| Your goal |
Beginning at the top of the listing, repeat each line exactly until the line with "your connectivity provider.</span></span>" has been repeated too.

Data records Block Start

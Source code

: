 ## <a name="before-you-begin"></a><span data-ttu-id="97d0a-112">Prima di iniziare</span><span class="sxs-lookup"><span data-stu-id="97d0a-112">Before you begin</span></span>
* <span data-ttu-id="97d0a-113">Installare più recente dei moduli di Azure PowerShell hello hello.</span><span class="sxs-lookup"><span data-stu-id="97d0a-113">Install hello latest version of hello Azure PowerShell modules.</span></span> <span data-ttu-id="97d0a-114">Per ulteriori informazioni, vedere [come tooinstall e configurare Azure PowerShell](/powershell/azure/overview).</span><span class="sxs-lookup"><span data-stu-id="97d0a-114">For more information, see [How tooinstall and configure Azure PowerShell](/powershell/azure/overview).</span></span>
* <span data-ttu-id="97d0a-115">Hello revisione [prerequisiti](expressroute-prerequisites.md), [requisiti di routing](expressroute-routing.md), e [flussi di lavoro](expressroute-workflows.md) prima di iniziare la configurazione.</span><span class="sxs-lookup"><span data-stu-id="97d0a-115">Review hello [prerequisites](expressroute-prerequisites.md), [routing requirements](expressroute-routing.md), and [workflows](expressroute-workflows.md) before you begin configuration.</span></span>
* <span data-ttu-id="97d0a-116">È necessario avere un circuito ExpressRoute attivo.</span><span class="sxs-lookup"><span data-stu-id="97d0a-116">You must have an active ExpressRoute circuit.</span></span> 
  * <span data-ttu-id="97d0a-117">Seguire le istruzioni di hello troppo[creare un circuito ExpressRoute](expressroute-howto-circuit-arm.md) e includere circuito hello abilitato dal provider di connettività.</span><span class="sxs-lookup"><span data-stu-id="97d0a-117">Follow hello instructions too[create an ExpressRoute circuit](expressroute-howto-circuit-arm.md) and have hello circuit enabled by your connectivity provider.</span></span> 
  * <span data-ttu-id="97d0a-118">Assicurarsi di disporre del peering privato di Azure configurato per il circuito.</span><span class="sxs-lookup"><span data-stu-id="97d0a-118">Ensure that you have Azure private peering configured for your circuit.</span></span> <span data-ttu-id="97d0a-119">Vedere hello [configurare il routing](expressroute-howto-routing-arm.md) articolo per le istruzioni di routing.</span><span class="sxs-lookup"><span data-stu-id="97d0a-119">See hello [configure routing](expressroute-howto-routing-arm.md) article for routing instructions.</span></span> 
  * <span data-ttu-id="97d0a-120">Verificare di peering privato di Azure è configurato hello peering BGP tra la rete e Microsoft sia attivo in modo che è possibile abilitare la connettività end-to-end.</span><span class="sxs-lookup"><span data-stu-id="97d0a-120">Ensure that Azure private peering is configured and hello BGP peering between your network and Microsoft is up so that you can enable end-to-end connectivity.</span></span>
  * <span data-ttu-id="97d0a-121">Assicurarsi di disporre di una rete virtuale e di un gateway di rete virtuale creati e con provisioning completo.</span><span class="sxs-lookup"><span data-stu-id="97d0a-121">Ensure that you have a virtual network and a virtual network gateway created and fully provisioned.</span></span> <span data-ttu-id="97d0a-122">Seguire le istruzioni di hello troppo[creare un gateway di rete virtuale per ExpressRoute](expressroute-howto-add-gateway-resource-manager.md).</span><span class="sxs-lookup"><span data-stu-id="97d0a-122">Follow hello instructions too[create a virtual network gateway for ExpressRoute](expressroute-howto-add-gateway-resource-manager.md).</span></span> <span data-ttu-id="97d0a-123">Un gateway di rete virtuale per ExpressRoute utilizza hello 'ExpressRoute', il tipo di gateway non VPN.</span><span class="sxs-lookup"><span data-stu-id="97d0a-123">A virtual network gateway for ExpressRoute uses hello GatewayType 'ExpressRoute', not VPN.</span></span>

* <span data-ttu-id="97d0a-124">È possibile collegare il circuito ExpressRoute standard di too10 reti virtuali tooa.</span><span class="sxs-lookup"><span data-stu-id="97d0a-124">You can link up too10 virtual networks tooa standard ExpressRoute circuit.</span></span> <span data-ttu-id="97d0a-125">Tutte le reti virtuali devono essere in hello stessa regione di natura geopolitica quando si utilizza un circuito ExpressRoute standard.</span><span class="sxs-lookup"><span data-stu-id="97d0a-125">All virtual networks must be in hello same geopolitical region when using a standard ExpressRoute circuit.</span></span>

Data records Block End

| Exercise answer |
Source code

: ## <a name="before-you-begin"></a><span data-ttu-id="97d0a-112">Prima di iniziare</span><span class="sxs-lookup"><span data-stu-id="97d0a-112">Before you begin</span></span>
* <span data-ttu-id="97d0a-113">Installare più recente dei moduli di Azure PowerShell hello hello.</span><span class="sxs-lookup"><span data-stu-id="97d0a-113">Install hello latest version of hello Azure PowerShell modules.</span></span> <span data-ttu-id="97d0a-114">Per ulteriori informazioni, vedere [come tooinstall e configurare Azure PowerShell](/powershell/azure/overview).</span><span class="sxs-lookup"><span data-stu-id="97d0a-114">For more information, see [How tooinstall and configure Azure PowerShell](/powershell/azure/overview).</span></span>
* <span data-ttu-id="97d0a-115">Hello revisione [prerequisiti](expressroute-prerequisites.md), [requisiti di routing](expressroute-routing.md), e [flussi di lavoro](expressroute-workflows.md) prima di iniziare la configurazione.</span><span class="sxs-lookup"><span data-stu-id="97d0a-115">Review hello [prerequisites](expressroute-prerequisites.md), [routing requirements](expressroute-routing.md), and [workflows](expressroute-workflows.md) before you begin configuration.</span></span>
* <span data-ttu-id="97d0a-116">È necessario avere un circuito ExpressRoute attivo.</span><span class="sxs-lookup"><span data-stu-id="97d0a-116">You must have an active ExpressRoute circuit.</span></span> 
  * <span data-ttu-id="97d0a-117">Seguire le istruzioni di hello troppo[creare un circuito ExpressRoute](expressroute-howto-circuit-arm.md) e includere circuito hello abilitato dal provider di connettività.</span><span class="sxs-lookup"><span data-stu-id="97d0a-117">Follow hello instructions too[create an ExpressRoute circuit](expressroute-howto-circuit-arm.md) and have hello circuit enabled by your connectivity provider.</span></span> 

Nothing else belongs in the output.